J’ai longtemps eu un rapport compliqué à la langue, me forçant à trouver d’autres modes d’expression. Aujourd’hui, même si j’ai appris « à parler », même si j’écris toute la journée, il me reste encore quelque chose de cet univers du non verbal. À cet égard, le cinéma est l’un des moyens les plus forts pour s’affranchir du langage articulé. Et la musique aussi. Elle permet de construire une relation au monde, un échange, via un langage qui n’est pas littéraire. Musique et cinéma sont aussi deux arts du temps, deux arts sensibles. Je pense d’ailleurs que l’opéra est la forme artistique ultime — peut-être même plus encore le cinéma, dans la mesure où l’opéra suppose l’incarnation. L’un de mes plus grands souvenirs artistiques est Moïse et Aaron d’Arnold Schoenberg à l’Opéra de Paris, mis en scène par Romeo Castellucci. Tout ceci explique sans doute pourquoi je n’ai pas de genre musical de prédilection : mes goûts sont très éclectiques.

Par exemple ?
C’est un melting-pot très varié, qui va de Bach à Radiohead, en passant par Coltrane, Hendrix, Barbara, Ligeti ou la musique indienne. Je peux écouter soit un album entier, soit de manière aléatoire des pièces de tous les genres musicaux.

Philippe Schoeller, compositeur

Suivez-vous ce que fait votre frère Philippe ?
Bien sûr. Nous n’allons pas souvent au concert ensemble, mais je vais écouter ses créations. Je suis longtemps allé aux concerts de l’Ircam. Mais ma vraie chance a été que Philippe m’ouvre très tôt à la musique contemporaine : la deuxième école de Vienne, que j’aime beaucoup, et toutes les musiques de notre temps, qui m’inspirent énormément.

À ce sujet, vous disiez à l’instant travailler en écoutant systématiquement de la musique : pourquoi ?
Cela m’aide à me concentrer, à creuser certains sujets. Je vais ainsi convoquer certaines musiques particulières, pour m’aider à écrire, pour me stimuler, pour cultiver un état intérieur ou une émotion, ou au contraire pour m’apaiser. Certaines œuvres sont directement associées au travail et leur écoute est quasi fonctionnelle. Le Sacre du Printemps est pour moi un modèle de courage humain et de liberté        dans le geste artistique. C’est aussi une musique tellurique, une musique des profondeurs. De la même manière, la musique de Bach est immédiatement associée pour moi aux notions d’équilibre, d’audace, de force. Et de phrase juste…
Il y a aussi des musiques dans lesquelles je me plonge selon le sujet que je veux traiter, parce que j’ai le sentiment qu’elles entrent en résonance avec ce que je cherche. Par exemple, pendant toute la période d’écriture de L’exercice de l’État, j’ai écouté de nombreuses pièces de Salvatore Sciarrino, que je venais de découvrir, et cette écoute a été déterminante dans la forme que le film a prise.

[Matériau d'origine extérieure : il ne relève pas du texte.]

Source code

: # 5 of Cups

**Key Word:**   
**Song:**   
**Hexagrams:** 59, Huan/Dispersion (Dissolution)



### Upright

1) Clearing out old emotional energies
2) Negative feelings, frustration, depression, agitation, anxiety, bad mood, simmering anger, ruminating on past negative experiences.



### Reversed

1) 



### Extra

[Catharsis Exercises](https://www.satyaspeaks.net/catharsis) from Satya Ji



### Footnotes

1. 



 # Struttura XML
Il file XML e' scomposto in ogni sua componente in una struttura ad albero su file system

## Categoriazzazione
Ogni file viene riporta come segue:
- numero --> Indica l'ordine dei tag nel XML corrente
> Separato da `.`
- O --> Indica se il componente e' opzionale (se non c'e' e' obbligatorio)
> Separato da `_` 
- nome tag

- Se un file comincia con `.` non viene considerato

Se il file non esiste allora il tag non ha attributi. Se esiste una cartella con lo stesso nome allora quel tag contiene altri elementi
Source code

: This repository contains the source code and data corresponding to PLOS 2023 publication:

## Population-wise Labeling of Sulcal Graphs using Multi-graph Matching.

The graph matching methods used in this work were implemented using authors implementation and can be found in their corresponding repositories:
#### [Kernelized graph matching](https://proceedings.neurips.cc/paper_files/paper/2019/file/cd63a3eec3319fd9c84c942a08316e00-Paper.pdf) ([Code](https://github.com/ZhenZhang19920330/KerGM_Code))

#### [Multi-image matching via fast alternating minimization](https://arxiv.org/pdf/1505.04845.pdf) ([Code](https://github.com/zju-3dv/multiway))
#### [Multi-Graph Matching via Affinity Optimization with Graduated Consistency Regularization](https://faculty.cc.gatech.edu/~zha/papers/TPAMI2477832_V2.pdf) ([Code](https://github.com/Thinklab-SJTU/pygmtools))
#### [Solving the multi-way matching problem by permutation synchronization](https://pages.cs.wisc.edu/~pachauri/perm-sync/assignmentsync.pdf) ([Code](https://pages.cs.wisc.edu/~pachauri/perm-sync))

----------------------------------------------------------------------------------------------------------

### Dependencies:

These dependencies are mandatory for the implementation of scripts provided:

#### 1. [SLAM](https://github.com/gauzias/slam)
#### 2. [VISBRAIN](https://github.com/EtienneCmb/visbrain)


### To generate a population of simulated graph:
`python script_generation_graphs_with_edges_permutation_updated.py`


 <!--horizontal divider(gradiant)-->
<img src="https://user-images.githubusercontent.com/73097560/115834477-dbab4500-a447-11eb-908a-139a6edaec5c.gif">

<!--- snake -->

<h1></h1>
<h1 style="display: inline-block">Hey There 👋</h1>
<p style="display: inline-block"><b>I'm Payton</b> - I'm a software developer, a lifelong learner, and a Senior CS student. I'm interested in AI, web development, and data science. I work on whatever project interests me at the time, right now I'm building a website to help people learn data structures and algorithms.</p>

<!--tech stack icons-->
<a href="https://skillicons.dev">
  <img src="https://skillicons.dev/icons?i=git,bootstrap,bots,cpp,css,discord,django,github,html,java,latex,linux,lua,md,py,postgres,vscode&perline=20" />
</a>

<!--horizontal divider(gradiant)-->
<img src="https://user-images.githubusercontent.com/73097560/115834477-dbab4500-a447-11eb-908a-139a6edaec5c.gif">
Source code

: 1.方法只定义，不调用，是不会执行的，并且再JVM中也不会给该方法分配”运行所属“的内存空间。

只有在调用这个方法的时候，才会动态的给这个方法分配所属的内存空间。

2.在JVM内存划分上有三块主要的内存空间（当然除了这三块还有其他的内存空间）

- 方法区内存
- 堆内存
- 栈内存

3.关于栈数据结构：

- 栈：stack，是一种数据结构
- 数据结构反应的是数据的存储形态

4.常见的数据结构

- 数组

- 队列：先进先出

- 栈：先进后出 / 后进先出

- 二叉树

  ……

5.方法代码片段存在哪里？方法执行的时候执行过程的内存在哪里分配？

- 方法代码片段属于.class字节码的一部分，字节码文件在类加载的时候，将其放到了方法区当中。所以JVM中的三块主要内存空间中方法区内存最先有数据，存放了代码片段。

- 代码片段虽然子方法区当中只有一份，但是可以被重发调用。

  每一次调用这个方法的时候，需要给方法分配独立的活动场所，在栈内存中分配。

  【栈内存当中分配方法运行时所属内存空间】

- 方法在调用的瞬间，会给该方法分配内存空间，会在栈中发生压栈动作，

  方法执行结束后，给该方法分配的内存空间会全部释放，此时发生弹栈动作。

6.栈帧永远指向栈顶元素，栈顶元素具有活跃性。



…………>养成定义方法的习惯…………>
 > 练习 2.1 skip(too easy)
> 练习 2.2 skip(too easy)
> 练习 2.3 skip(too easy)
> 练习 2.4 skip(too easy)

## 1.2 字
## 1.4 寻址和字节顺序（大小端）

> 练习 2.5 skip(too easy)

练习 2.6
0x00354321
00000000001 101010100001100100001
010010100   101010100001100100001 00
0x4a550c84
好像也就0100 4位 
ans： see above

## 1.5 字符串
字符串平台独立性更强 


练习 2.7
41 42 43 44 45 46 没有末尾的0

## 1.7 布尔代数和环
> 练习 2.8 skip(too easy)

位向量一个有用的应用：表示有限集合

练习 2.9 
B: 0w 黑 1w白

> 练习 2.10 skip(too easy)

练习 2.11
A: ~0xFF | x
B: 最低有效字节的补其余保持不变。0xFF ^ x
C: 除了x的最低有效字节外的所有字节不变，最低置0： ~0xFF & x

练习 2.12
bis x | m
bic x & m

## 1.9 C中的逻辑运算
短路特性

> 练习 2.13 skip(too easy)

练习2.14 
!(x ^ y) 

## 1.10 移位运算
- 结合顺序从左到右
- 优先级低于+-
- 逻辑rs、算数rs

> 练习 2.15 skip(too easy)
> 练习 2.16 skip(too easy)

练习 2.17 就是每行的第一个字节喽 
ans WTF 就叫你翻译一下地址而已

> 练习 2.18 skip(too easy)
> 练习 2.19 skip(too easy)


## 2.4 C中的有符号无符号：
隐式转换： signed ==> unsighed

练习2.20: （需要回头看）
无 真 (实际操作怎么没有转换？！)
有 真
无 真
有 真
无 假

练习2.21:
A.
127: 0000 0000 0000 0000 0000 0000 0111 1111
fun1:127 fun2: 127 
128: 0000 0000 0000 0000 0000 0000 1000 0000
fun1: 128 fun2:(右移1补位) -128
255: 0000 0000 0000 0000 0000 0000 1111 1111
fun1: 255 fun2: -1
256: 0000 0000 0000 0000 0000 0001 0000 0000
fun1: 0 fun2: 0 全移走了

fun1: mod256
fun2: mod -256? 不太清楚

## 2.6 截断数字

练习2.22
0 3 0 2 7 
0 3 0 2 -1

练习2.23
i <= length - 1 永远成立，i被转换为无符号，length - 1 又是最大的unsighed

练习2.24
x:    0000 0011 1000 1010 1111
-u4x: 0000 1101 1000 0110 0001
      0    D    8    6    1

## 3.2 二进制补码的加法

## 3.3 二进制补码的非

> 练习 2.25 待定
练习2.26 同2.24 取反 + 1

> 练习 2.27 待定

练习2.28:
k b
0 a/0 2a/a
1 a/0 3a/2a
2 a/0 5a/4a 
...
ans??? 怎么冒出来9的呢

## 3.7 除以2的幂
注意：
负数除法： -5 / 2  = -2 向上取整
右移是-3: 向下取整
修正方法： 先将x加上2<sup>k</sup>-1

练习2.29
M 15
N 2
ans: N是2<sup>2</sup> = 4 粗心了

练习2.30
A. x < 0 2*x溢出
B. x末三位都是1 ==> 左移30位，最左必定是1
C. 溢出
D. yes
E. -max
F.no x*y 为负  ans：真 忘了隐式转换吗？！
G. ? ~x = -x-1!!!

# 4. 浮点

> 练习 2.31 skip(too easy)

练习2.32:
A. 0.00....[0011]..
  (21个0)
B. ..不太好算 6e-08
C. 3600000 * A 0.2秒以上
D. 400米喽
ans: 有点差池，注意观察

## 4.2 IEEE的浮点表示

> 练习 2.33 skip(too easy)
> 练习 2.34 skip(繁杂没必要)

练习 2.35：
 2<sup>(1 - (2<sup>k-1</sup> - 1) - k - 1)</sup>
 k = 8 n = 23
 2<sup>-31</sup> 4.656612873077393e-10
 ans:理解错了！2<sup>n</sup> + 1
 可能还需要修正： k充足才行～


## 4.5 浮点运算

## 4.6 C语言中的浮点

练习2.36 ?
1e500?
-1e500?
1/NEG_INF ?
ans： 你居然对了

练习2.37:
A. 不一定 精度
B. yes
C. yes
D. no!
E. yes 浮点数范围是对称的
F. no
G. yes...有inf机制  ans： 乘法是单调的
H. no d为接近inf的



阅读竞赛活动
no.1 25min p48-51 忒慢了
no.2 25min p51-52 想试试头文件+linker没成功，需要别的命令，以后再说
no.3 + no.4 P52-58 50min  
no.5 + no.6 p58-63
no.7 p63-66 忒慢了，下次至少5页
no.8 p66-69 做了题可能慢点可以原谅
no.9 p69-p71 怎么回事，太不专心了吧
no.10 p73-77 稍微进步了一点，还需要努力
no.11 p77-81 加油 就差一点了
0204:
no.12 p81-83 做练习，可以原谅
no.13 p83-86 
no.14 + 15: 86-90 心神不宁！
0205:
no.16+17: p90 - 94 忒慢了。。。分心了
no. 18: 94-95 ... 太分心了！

Ces musiques écoutées en écrivant présupposent-elles celles qui accompagneront le film ?
Non, même si j’en parle parfois avec Philippe le moment venu, pour suggérer un univers. Mais tout cela est assez empirique. Il y a d’une part la musique à l’écran et, d’autre part, tout l’univers musical dans lequel nait le film et qui reste sous-jacent. La musique est là en amont et pendant le processus d’écriture. Généralement, les cinéastes passent généralement cet aspect sous silence.

En tant que cinéphile, y a-t-il un rapport de l’image et de la musique (et du son d’ailleurs) qui vous séduisait, ou vous séduit encore, particulièrement ?
Pas plus que ça. Par exemple, je n’aime pas tellement Jacques Demy. Et je peux aimer des films où la musique est très présente et d’autres où elle est quasiment absente — comme chez Bresson. Après tout, la musique fait partie du choix esthétique du film.
Cela étant dit, je suis très impressionné par les grandes qualités de compositeur de Bernard Herrmann : ce n’est pas seulement pour ses collaborations avec Hitchcock que ses musiques restent.
J’aime bien aussi ce que produit un Hans Zimmer pour Christopher Nolan : ses thèmes sont très forts, très prégnants. La musique d’Interstellar est bouleversante. D’autre part, c’est grâce à Kubrick que j’ai découvert Ligeti et grâce au cinéma japonais que j’ai entendu pour la première fois du Shakuhachi, un instrument, un son qui me fait trembler, me désarme et m’emmène à des émotions primaires.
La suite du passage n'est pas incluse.